Modifizierte MicroSecure Vitrifikation: Eine sichere, einfache und sehr effektive Kryokonservierung Verfahren für Human Blastozysten

Das übergeordnete Ziel der MicroSecure-Methode zur Vitrifizierung von Embryonen ist es, ein sicheres, einfaches, aber effektives aseptisches geschlossenes Vitrifikationsverfahren für menschliche Embryonen bereitzustellen. Diese Methode wurde entwickelt, um die Qualitätskontrollvariablen bei der Vitrifikation menschlicher Embryonen zu minimieren und so einen zuverlässigen und reproduzierbaren Erfolg zu gewährleisten. Der Hauptvorteil dieser Technik besteht darin, dass sie darauf abzielt, technische Unterschiede zwischen Biologen und Laboratorien zu beseitigen.

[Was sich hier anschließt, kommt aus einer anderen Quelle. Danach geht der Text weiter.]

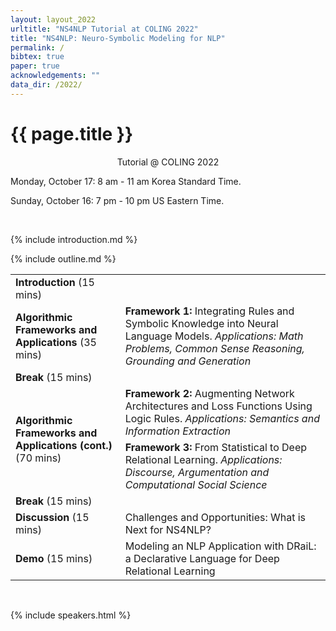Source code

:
 ```yaml
---
layout: layout_2022
urltitle: "NS4NLP Tutorial at COLING 2022"
title: "NS4NLP: Neuro-Symbolic Modeling for NLP"
permalink: /
bibtex: true
paper: true
acknowledgements: ""
data_dir: /2022/
---
```


<a class="anchor" id="intro"></a>
# {{ page.title }}

<p style="text-align: center;">
Tutorial @ COLING 2022
</p>
<p> Monday, October 17: 8 am - 11 am Korea Standard Time. </p>
<p> Sunday, October 16: 7 pm - 10 pm US Eastern Time. </p> 
<br />

{% include introduction.md %}

<!-- Schedule stuff -->

<a class="anchor" id="outline"></a>
{% include outline.md %}

<div class="row">
  <div class="col-xs-12"><a class="anchor" id="dates"></a>
    <table class="table table-striped">
      <tbody>
      <tr>
      <td><b>Introduction</b> (15 mins)</td>
      <td></td>
      </tr>
      <tr>
      <td rowspan="1"><b>Algorithmic Frameworks and Applications</b> (35 mins)</td>
      	<td><b>Framework 1:</b> Integrating Rules and Symbolic Knowledge into Neural Language Models. <i>Applications: Math Problems, Common Sense Reasoning, Grounding and Generation</i></td>
      </tr>
      <tr>
      <td><b>Break</b> (15 mins)</td>
        <td></td>
      </tr>
      <tr>
      <td rowspan="2"><b>Algorithmic Frameworks and Applications (cont.)</b> (70 mins)</td>
        <td><b>Framework 2:</b> Augmenting Network Architectures and Loss Functions Using Logic Rules. <i>Applications: Semantics and Information Extraction</i></td>
      </tr>
      <tr>
        <td><b>Framework 3:</b> From Statistical to Deep Relational Learning. <i>Applications: Discourse, Argumentation and Computational Social Science</i></td>
      </tr>
      <tr>
      <td><b>Break</b> (15 mins)</td>
        <td></td>
      </tr>
      <tr>
        <td><b>Discussion</b> (15 mins)</td>
        <td>Challenges and Opportunities: What is Next for NS4NLP?</td> 
      </tr>
      <tr>
      <td><b>Demo</b> (15 mins)</td>
        <td>Modeling an NLP Application with DRaiL: a Declarative
        Language for Deep Relational Learning</td>
      </tr>
      </tbody>
    </table>
  </div>
</div><br>

<!-- Speakers -->

<a class="anchor" id="speakers"></a>

{% include speakers.html %}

Unsere Technik ist so einfach durchzuführen, dass wir feststellen, dass die größte Herausforderung für unsere Auszubildenden darin besteht, zu lernen, wie man Embryonen pipetiert, ohne sie zu verlieren. Die Idee hinter unserer Methode war es, den Bedarf an speziellen Geräten zu eliminieren, indem zwei häufig verwendete FDA-zugelassene Artikel angepasst wurden. Ein intern etikettierter Ionomer-Vorratshalm und ein steriles Flexipet.

visuelle Demonstration dieser Technik ist äußerst hilfreich, da sie die grundlegenden Tipps hervorhebt, die eine erfolgreiche Anwendung gewährleisten. Legen Sie vor Beginn des Eingriffs den sterilen 0,3-ml-Samenstrohhalm auf die Teflonoberfläche der Elektrode eines einfachen Tisch-Impulsversiegelungsgeräts, direkt vor dem Stopfen, um eine interne Versiegelung zu erzeugen. Drücken Sie den Griff, um die Heizung zu aktivieren, und lassen Sie den Griff los, wenn das rote Licht ausgeschaltet ist und ein Piepton zu hören ist.

Schieben Sie dann den Wattestopfen nach vorne gegen die innere Dichtung, bevor Sie die Einrichtung abschließen. Für die Kryoverdünnung und Blastozystenbeladung der Proben nehmen Sie die Patientenkulturschale aus dem Inkubator und bestätigen Sie alle Probenidentifikationen mit einer Sekundärquelle. Unter einem Stereomikroskop wird ein Vitrifikationsflexipet, das als Vit-Spitze bezeichnet wird, verwendet, um die Blastozysten in einzelne Haltetröpfchen in der obersten Reihe einer entsprechenden Kryoschale zu bewegen.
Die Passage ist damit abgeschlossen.